1878 : Étude sur la voie romaine de l’Oisans (III)

1878 : ÉTUDE SUR LA VOIE ROMAINE DE L’OISANS (Partie III)
Remerciement à M. Alain Pellorce qui nous a confié ce document.

Troisième partie du mystérieux document découvert dans une maison de Clavans.
Au centre de l’article le plan qui était inséré dans le cahier. J’ai ajouté une teinte orangée sur le tracé de la voie romaine pour la rendre plus visible.

Cette troisième partie pourrait s’intituler, “ Dans les pas de nos antiques ancêtres ”.

VOIE ROMAINE PRINCIPALE

La voie romaine de Tarin à Vienne, après avoir quitté les Alpes Cottiennnes ou le Briançonnais, était arrivée à la station de STABATIO, identique, d’après les géographes de la Gaule, avec le MONESTIER DE BRIANCON. Bientôt après elle touchait aux limites des Uceni et franchissant le col du Lautaret, elle s’engageait sur le versant occidental de la chaine qui sépare leur pays de la Maurienne.
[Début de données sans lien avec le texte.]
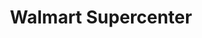 ---
title: "Walmart Supercenter"
url: /north-richland-hills/walmart-supercenter-northeast-loop-820/
shop: Supermarkt
--- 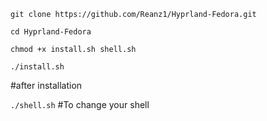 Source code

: `git clone https://github.com/Reanz1/Hyprland-Fedora.git`

`cd Hyprland-Fedora`

`chmod +x install.sh shell.sh`

`./install.sh`

#after installation

`./shell.sh`  #To change your shell
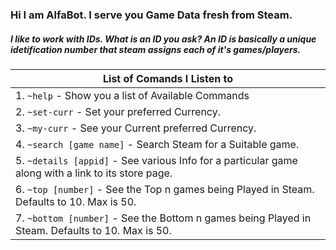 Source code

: ### Hi I am AlfaBot. I serve you Game Data fresh from Steam.

##### I like to work with IDs. What is an ID you ask? An ID is basically a unique idetification number that steam assigns each of it's games/players.

|List of Comands I Listen to
|--------------------------------------------------------------------------------------|
|1.  `~help` - Show you a list of Available Commands
|2.  `~set-curr` - Set your preferred Currency.
|3.  `~my-curr` - See your Current preferred Currency.
|4.  `~search [game name]` - Search Steam for a Suitable game.
|5.  `~details [appid]` - See various Info for a particular game along with a link to its store page.
|6.  `~top [number]` - See the Top n games being Played in Steam. Defaults to 10. Max is 50.
|7.  `~bottom [number]` - See the Bottom n games being Played in Steam. Defaults to 10. Max is 50.
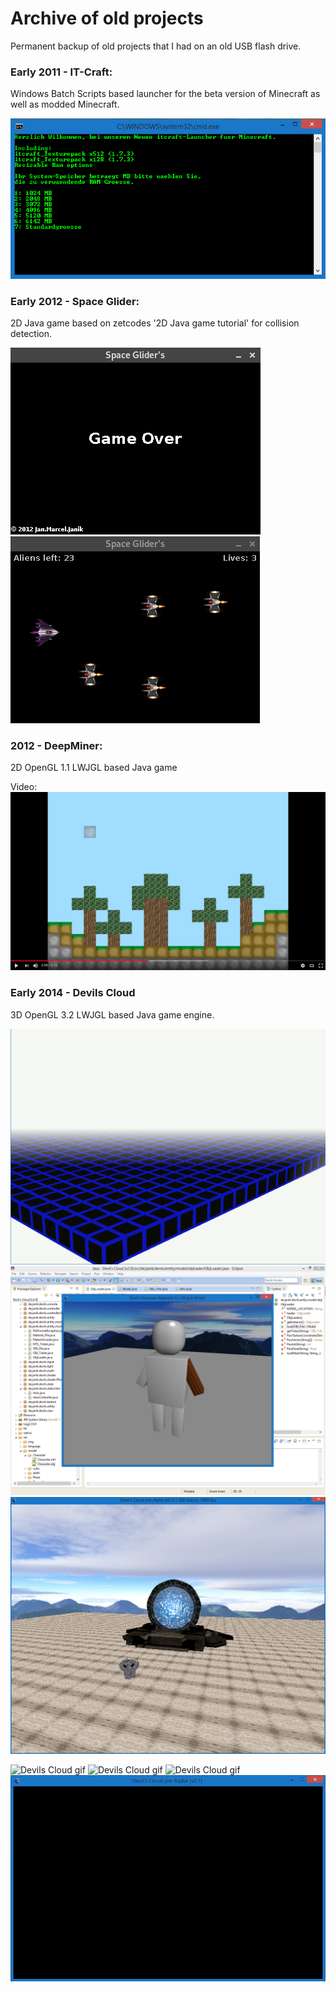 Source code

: Archive of old projects
============
Permanent backup of old projects that I had on an old USB flash drive.

### Early 2011 - IT-Craft:
Windows Batch Scripts based launcher for the beta version of Minecraft as well as modded Minecraft.

![IT-Craft launcher](/IT-Craft/screenshots/img_001.png)

### Early 2012 - Space Glider:
2D Java game based on zetcodes '2D Java game tutorial' for collision detection.

![Space Glider ingame view](/SpaceGilders/screenshots/img_001.png)
![Space Glider Defeat screen](/SpaceGilders/screenshots/img_002.png)

### 2012 - DeepMiner:
2D OpenGL 1.1 LWJGL based Java game

Video:
[![DeepMiner](/DeepMiner/screenshots/img_001.png)](https://www.youtube.com/watch?v=pMQIDRnnPsc)

### Early 2014 - Devils Cloud
3D OpenGL 3.2 LWJGL based Java game engine.

![Devils Cloud cube plane](/Devils-Cloud/Bilder/img_001.png)
![Devils Cloud character](/Devils-Cloud/Bilder/img_003.png)
![Devils Cloud Stargate](/Devils-Cloud/Bilder/img_002.png)

![Devils Cloud gif](/Devils-Cloud/Animationen/004.gif)
![Devils Cloud gif](/Devils-Cloud/Animationen/002.gif)
![Devils Cloud gif](/Devils-Cloud/Animationen/003.gif)
![Devils Cloud gif](/Devils-Cloud/Animationen/001.gif)
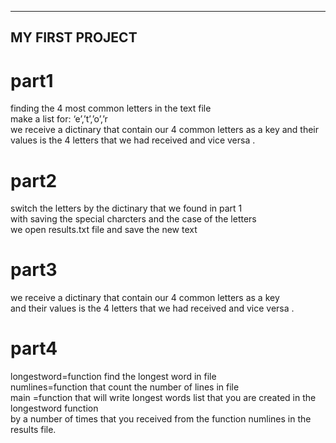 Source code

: ------------------------------------------------
 **MY FIRST PROJECT**
-----------------------------------------------
# **part1**
<p> finding the 4 most common letters in the text file<br>
 make a list for:  ‘e’,’t’,’o’,’r <br>
we receive a dictinary that contain our 4 common letters as a key and 
their values is the 4 letters that we had
received and vice versa .</p>

# **part2**
<p> switch the letters by the dictinary that we found in part 1 <br>with saving the special charcters
and the case of the letters <br> we open results.txt file and save the new text
</p>

# **part3**
<p> we receive a dictinary that contain our 4 common letters as a key<br> and 
their values is the 4 letters that we had
received and vice versa .</p>

# **part4**
<p>longestword=function find the longest word in file<br>
numlines=function that count the number of lines in file<br>
main =function that will write longest words list that you are
created in the longestword function <br> by a number of times that you received from the function 
numlines in the results file.</p>

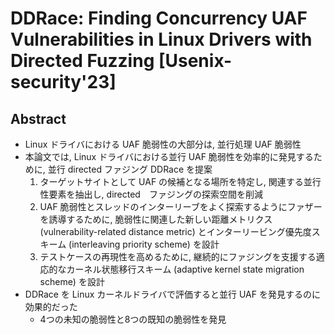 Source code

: # DDRace: Finding Concurrency UAF Vulnerabilities in Linux Drivers with Directed Fuzzing [Usenix-security'23]

## Abstract

- Linux ドライバにおける UAF 脆弱性の大部分は, 並行処理 UAF 脆弱性
- 本論文では, Linux ドライバにおける並行 UAF 脆弱性を効率的に発見するために, 並行 directed ファジング DDRace を提案
  1. ターゲットサイトとして UAF の候補となる場所を特定し, 関連する並行性要素を抽出し, directed　ファジングの探索空間を削減
  2. UAF 脆弱性とスレッドのインターリーブをよく探索するようにファザーを誘導するために, 脆弱性に関連した新しい距離メトリクス (vulnerability-related distance metric) とインターリービング優先度スキーム (interleaving priority scheme) を設計
  3. テストケースの再現性を高めるために, 継続的にファジングを支援する適応的なカーネル状態移行スキーム (adaptive kernel state migration scheme) を設計
- DDRace を Linux カーネルドライバで評価すると並行 UAF を発見するのに効果的だった
  - 4つの未知の脆弱性と8つの既知の脆弱性を発見
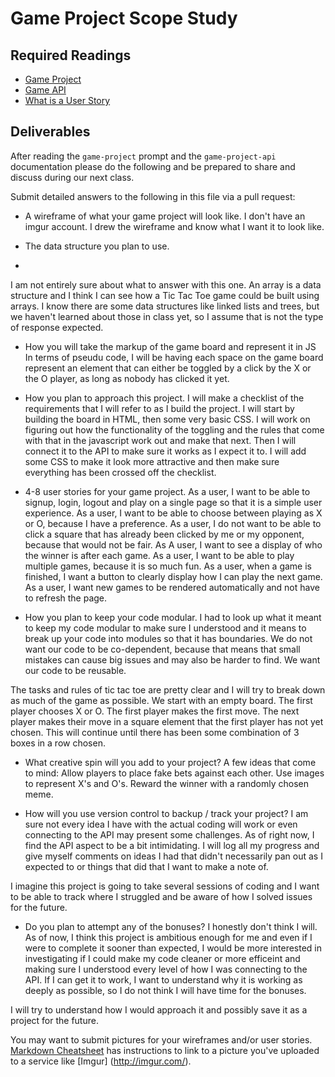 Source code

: # Game Project Scope Study

## Required Readings

-   [Game Project](https://github.com/ga-wdi-boston/game-project)
-   [Game API](https://github.com/ga-wdi-boston/game-project-api)
-   [What is a User Story](https://www.mountaingoatsoftware.com/agile/user-stories)

## Deliverables

After reading the `game-project` prompt and the `game-project-api` documentation
please do the following and be prepared to share and discuss during our next
class.

Submit detailed answers to the following in this file via a pull request:

-   A wireframe of what your game project will look like.
I don't have an imgur account. I drew the wireframe and know what I want it to look like. 

-   The data structure you plan to use.
-
I am not entirely sure about what to answer with this one. An array is a data structure and I think I can see how a Tic Tac Toe game could be built using arrays.
I know there are some data structures like linked lists and trees, but we haven't learned about those in class yet, so I assume that is not the type of response expected.

-   How you will take the markup of the game board and represent it in JS
In terms of pseudu code, I will be having each space on the game board represent an element that can either be toggled by a click by the X or the O player, as long as nobody has clicked it yet.

-   How you plan to approach this project.
I will make a checklist of the requirements that I will refer to as I build the project. I will start by building the board in HTML, then some very basic CSS. I will work on figuring out how the functionality of the toggling and the rules that come with that in the javascript work out and make that next. Then I will connect it to the API to make sure it works as I expect it to. I will add some CSS to make it look more attractive and then make sure everything has been crossed off the checklist.

-   4-8 user stories for your game project.
As a user, I want to be able to signup, login, logout and play on a single page so that it is a simple user experience.
As a user, I want to be able to choose between playing as X or O, because I have a preference.
As a user, I do not want to be able to click a square that has already been clicked by me or my opponent, because that would not be fair.
As A user, I want to see a display of who the winner is after each game.
As a user, I want to be able to play multiple games, because it is so much fun.
As a user, when a game is finished, I want a button to clearly display how I can play the next game.
As a user, I want new games to be rendered automatically and not have to refresh the page.


-   How you plan to keep your code modular.
I had to look up what it meant to keep my code modular to make sure I understood and it means to break up your code into modules so that it has boundaries. We do not want our code to be co-dependent, because that means that small mistakes can cause big issues and may also be harder to find. We want our code to be reusable.

The tasks and rules of tic tac toe are pretty clear and I will try to break down as much of the game as possible. We start with an empty board. The first player chooses X or O. The first player makes the first move. The next player makes their move in a square element that the first player has not yet chosen. This will continue until there has been some combination of 3 boxes in a row chosen.

-   What creative spin will you add to your project?
A few ideas that come to mind:
Allow players to place fake bets against each other.
Use images to represent X's and O's.
Reward the winner with a randomly chosen meme.


-   How will you use version control to backup / track your project?
I am sure not every idea I have with the actual coding will work or even connecting to the API may present some challenges. As of right now, I find the API aspect to be a  bit intimidating. I will log all my progress and give myself comments on ideas I had that didn't necessarily pan out as I expected to or things that did that I want to make a note of.

I imagine this project is going to take several sessions of coding and I want to be able to track where I struggled and be aware of how I solved issues for the future.


-   Do you plan to attempt any of the bonuses?
I honestly don't think I will. As of now, I think this project is ambitious enough for me and even if I were to complete it sooner than expected, I would be more interested in investigating if I could make my code cleaner or more efficeint and making sure I understood every level of how I was connecting to the API. If I can get it to work, I want to understand why it is working as deeply as possible, so I do not think I will have time for the bonuses.

I will try to understand how I would approach it and possibly save it as a project for the future.

You may want to submit pictures for your wireframes and/or user stories.
[Markdown Cheatsheet](https://github.com/adam-p/markdown-here/wiki/Markdown-Cheatsheet)
has instructions to link to a picture you've uploaded to a service like [Imgur]
(http://imgur.com/).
Au lieu de descendre vers la Romanche, comme la route actuelle, la voie suivait une direction presque horizontale le long de la montagne, venait passer devant le lac du PONTET puis s’avançant vers les collines de PUY GOLEFRE, elle contournait la montagne, et après avoir traversé le ruisseau du MORIAN, elle arrivait aux HYERES.Continuant sa marche à travers des coteaux de VENTELON et de TERRASSE, elle montait un peu au-delà pour atteindre en se  détournant le CHAZELET.
Sa marche, constatée dans ce sens par la tradition l’est aussi par des traces disséminées sur ce passage. En deçà du Lautaret, on reconnaît le gradin de roche sur lequel elle passait. Près du lac, un mur construit pour la soutenir contre ses infiltrations apparait encore. D’autres traces presque effacées, se montrent à la suite sur une ligne régulière à l’Ouest jusqu’au contour de PUY GOLEFRE. Là, la Voie a disparu sous les éboulis, pour reparaître aux abords des HYERES.
Sur les collines de Puy-Golèfre, un chemin latéral avait quitté la Voie pour monter au col du Goléon. Le sentier que l’on aperçoit sur le vallon du Moria est, avec un pavé sur le col lui-même, la seule trace subsistante de ce chemin.
En passant, un peu en deçà du lac du Pontet, la voie romaine laissait, à 200 mètres au dessous d’elle, le VILLARD d’ARENE, où la table de Peutinger place la station de Durotincum. Située aussi inférieurement à la voie, cette localité lui avoir été reliée ; à moins qu’on ne le suppose, que la station ainsi indiquée se trouvait en un LIEU PRES DE VILLARD d’ARENE • Ce lieu pourrait se rapporter au Village des COURS, plus proche de la Voie, ou à celui des Hyères qu’elle traversait 1200 mètres plus loin.
Des Hyères au Chazelet, la trace de la Voie est marquée par le chemin de communication de ces deux villages et par quelques rochers qu’il a fallu, entre ces deux points, tailler pour son passage.
C’est près de Ventelon et du chemin qui a remplacé la Voie, que fut découverte, en 1839, une sépulture. Elle a été décrite par M. Champollion Figeac ; dans un de ses ouvrages sur les antiquités celtiques.
Les Romains qui, ainsi que les Gaulois, redoutaient grandement la violation des tombeaux, avaient coutume d’ensevelir leurs morts sur le bord des grands chemins, comme pour les placer sous la sauvegarde publique.
Avant d’arriver au Chazelet, cette Voie se montre encore dans un petit parcours, presque avec sa largeur primitive. Au delà de ce village, elle traversait le torrent et montait en longs circuits sur le plateau de PARIS.
Quoique situé à une hauteur de 2000 mètres, ce plateau incliné à l’Est et au Midi, possède des expositions heureuses qui en adoucissent singulièrement le climat. Formé d’un terreau fertile, il se couvre en été d’une végétation brillante. Nul obstacle n’arrêtait la Voie dans ces belles collines. En suivant l’humble sentier qui lui a survécu, on la reconnait encore çà et là, quoique dissimulée sous le gazon. Ici c’est une tranchée sur la croupe d’une colline, faite en vue d’un passage ; là c’est un tronçon de la voie elle même, avec une largeur de 4 à 5 mètres, présentant des  restes d’ornières et un talus assez bien dessiné ; si l’on poursuit ces traces, on les voit affecter une direction et des détours régulièrement ascendants jusqu’au sommet.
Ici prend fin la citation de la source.